_REQUIRED ACTION_
Restate the lines of the material below word for word, from the first through the one containing "Giant Sun Immortal Venerable memujinya", and include nothing else; pictures stay out.

_RECORD EXTRACTS_
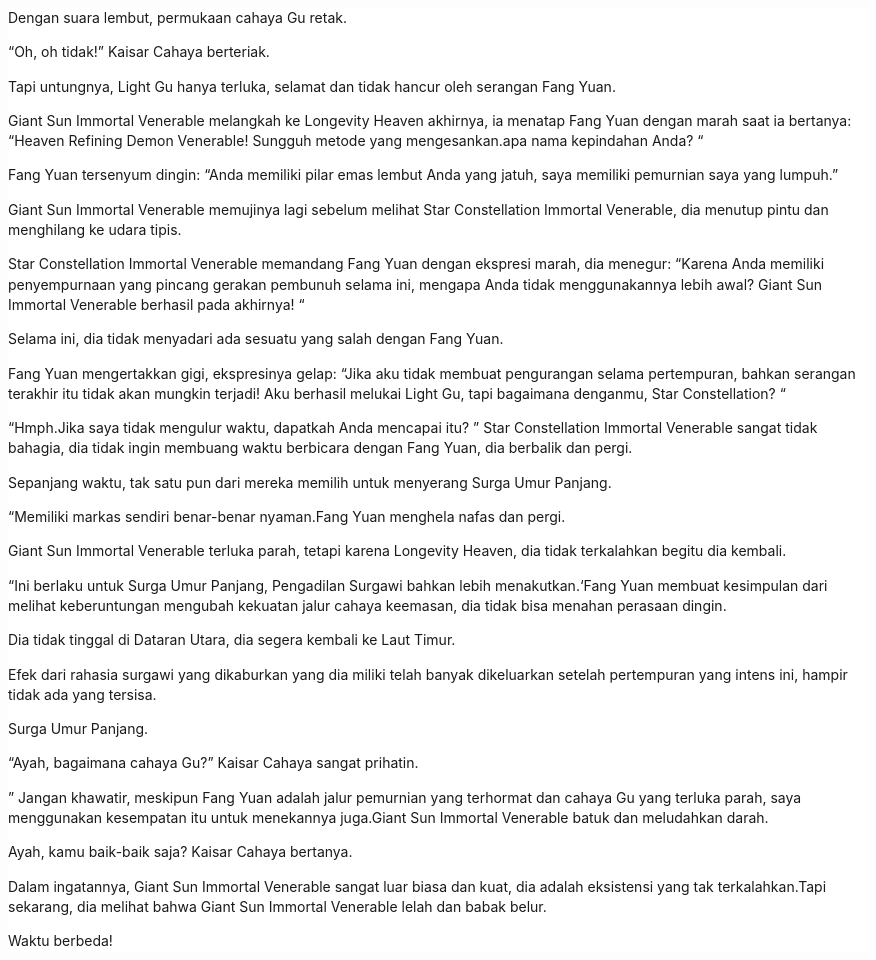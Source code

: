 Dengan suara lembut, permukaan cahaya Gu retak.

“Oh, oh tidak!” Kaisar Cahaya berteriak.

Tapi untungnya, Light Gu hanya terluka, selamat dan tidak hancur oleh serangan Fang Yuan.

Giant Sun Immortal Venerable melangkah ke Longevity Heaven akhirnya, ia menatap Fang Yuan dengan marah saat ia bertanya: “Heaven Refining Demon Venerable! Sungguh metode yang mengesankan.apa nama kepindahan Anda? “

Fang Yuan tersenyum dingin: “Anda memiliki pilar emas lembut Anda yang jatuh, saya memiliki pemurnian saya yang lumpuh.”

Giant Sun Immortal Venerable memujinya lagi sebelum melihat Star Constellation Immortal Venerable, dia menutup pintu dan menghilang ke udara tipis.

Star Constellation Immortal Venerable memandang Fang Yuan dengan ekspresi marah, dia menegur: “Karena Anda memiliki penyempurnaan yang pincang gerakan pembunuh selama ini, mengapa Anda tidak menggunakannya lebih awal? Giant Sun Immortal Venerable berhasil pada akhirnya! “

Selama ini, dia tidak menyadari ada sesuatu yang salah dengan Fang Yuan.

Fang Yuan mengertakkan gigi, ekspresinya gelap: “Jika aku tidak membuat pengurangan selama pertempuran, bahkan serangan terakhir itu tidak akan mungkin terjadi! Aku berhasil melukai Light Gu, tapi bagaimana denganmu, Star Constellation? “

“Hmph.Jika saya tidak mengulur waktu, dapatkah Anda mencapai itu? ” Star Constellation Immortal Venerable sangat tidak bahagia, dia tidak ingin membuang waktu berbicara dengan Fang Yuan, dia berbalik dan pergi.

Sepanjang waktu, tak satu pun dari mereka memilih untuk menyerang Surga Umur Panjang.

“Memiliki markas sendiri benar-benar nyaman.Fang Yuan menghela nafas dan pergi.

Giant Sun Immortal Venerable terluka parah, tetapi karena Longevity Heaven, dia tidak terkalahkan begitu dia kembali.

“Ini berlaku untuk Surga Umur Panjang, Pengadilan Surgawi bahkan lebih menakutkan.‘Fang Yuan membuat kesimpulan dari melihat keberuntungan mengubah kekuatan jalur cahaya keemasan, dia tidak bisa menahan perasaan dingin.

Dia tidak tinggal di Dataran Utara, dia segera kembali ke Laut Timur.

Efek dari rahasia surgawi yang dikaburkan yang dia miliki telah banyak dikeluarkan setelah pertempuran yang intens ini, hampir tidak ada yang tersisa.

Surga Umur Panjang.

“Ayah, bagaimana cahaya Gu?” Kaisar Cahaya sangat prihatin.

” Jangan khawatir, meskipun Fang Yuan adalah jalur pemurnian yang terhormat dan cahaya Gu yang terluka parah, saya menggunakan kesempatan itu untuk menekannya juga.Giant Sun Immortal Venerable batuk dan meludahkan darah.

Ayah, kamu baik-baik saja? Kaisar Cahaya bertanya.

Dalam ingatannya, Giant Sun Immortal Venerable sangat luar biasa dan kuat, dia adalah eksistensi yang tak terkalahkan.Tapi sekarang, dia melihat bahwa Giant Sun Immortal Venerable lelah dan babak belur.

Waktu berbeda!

_TASK SOLUTION_
Source code

: Dengan suara lembut, permukaan cahaya Gu retak.

“Oh, oh tidak!” Kaisar Cahaya berteriak.

Tapi untungnya, Light Gu hanya terluka, selamat dan tidak hancur oleh serangan Fang Yuan.

Giant Sun Immortal Venerable melangkah ke Longevity Heaven akhirnya, ia menatap Fang Yuan dengan marah saat ia bertanya: “Heaven Refining Demon Venerable! Sungguh metode yang mengesankan.apa nama kepindahan Anda? “

Fang Yuan tersenyum dingin: “Anda memiliki pilar emas lembut Anda yang jatuh, saya memiliki pemurnian saya yang lumpuh.”

Giant Sun Immortal Venerable memujinya lagi sebelum melihat Star Constellation Immortal Venerable, dia menutup pintu dan menghilang ke udara tipis.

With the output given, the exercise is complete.